---------- Record excerpts ----------
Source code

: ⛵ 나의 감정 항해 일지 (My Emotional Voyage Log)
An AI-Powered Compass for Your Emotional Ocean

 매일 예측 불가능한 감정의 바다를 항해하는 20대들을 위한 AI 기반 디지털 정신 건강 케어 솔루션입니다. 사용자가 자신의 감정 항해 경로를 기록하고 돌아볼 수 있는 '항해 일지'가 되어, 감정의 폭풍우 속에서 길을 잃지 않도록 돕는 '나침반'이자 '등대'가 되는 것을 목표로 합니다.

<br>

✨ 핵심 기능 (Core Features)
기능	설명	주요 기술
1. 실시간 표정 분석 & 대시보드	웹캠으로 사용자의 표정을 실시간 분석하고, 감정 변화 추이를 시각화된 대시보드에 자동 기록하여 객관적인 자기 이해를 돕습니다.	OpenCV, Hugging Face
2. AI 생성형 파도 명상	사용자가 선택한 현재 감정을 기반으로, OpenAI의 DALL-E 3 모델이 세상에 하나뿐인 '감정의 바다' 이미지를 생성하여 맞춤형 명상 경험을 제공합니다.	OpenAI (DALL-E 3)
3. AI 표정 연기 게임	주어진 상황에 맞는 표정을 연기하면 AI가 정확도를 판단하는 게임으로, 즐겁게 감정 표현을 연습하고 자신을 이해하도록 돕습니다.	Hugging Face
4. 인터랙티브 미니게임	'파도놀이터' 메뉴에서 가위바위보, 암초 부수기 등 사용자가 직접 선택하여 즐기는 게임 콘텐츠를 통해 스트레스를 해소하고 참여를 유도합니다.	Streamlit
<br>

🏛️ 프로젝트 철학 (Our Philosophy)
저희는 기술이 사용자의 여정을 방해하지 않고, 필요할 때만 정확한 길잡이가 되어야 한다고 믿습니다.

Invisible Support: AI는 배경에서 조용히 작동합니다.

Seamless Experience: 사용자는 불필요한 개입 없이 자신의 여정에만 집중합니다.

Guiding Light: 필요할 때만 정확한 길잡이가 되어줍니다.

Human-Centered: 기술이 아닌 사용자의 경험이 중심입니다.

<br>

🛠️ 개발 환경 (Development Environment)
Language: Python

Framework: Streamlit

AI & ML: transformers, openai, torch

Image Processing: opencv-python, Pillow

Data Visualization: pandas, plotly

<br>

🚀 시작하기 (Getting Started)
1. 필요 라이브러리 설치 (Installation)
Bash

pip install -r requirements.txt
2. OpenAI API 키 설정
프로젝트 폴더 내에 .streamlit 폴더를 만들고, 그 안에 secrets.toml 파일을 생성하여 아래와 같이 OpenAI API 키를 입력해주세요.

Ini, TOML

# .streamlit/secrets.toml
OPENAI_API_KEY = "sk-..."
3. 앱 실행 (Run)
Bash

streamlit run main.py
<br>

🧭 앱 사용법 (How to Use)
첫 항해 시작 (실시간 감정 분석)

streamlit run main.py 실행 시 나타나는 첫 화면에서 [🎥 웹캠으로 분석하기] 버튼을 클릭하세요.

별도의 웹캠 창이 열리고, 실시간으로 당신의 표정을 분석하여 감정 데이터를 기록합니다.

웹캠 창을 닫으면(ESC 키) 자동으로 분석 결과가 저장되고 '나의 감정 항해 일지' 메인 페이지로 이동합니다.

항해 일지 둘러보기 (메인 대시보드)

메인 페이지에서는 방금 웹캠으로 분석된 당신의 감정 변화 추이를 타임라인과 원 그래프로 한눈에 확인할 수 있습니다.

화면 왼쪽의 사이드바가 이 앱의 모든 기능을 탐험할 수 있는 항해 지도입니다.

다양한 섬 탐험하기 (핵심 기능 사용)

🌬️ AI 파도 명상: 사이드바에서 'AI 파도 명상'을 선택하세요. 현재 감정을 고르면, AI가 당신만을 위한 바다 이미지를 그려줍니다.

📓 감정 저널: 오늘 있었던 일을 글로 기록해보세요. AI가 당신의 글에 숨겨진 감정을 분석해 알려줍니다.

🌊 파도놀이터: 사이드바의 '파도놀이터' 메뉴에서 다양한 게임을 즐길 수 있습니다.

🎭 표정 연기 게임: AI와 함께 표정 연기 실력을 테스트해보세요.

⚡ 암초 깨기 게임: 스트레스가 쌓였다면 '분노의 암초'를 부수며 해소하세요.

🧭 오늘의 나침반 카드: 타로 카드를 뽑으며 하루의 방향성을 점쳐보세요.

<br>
----------
---------- Record excerpts ----------
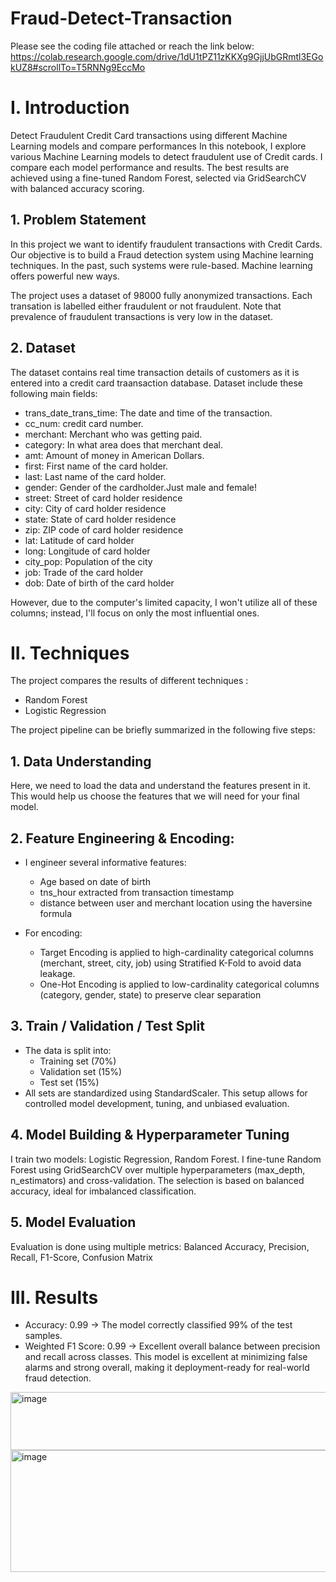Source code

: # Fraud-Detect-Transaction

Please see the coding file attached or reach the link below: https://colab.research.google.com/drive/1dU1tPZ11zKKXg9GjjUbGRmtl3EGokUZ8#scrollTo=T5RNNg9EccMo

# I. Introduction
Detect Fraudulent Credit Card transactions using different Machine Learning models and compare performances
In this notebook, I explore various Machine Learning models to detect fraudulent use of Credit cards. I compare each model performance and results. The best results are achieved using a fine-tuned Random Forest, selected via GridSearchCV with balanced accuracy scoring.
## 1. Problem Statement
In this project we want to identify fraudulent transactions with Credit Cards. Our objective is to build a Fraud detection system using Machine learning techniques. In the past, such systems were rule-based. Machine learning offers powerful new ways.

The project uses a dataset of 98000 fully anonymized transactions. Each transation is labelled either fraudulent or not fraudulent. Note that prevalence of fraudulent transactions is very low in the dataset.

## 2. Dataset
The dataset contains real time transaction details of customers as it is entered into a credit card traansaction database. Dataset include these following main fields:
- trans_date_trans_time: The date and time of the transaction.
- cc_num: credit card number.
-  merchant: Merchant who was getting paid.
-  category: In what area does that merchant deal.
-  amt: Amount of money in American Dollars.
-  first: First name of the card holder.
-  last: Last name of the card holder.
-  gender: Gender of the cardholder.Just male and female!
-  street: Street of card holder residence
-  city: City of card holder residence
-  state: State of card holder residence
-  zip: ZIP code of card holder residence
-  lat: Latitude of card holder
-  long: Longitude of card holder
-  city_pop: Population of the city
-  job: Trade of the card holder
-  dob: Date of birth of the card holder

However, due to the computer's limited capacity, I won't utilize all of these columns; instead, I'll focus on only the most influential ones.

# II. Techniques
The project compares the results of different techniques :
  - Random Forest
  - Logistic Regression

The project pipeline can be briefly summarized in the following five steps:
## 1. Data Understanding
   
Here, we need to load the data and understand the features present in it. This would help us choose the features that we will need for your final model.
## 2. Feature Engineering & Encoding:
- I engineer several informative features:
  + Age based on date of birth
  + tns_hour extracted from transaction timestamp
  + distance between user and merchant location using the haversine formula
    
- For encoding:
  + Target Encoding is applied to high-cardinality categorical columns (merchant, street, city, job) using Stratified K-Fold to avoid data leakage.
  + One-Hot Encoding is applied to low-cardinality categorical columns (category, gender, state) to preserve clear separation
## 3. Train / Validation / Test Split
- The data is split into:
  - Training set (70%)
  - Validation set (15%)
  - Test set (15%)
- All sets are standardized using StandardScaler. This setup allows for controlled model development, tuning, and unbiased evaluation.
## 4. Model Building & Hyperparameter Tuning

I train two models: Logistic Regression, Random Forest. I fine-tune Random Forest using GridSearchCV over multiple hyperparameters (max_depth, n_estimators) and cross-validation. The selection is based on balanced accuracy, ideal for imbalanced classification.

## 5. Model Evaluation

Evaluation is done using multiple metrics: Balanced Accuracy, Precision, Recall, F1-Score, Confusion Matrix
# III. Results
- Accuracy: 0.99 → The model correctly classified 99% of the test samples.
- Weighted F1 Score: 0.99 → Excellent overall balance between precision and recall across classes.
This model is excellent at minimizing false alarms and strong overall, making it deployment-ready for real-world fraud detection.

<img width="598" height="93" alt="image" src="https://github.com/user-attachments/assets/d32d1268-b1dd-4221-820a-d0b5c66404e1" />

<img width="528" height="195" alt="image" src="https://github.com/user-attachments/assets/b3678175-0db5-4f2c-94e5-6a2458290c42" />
----------
What this task involves:
The lines to copy are those above that contain "attachments".

Result:
<img width="598" height="93" alt="image" src="https://github.com/user-attachments/assets/d32d1268-b1dd-4221-820a-d0b5c66404e1" />
<img width="528" height="195" alt="image" src="https://github.com/user-attachments/assets/b3678175-0db5-4f2c-94e5-6a2458290c42" />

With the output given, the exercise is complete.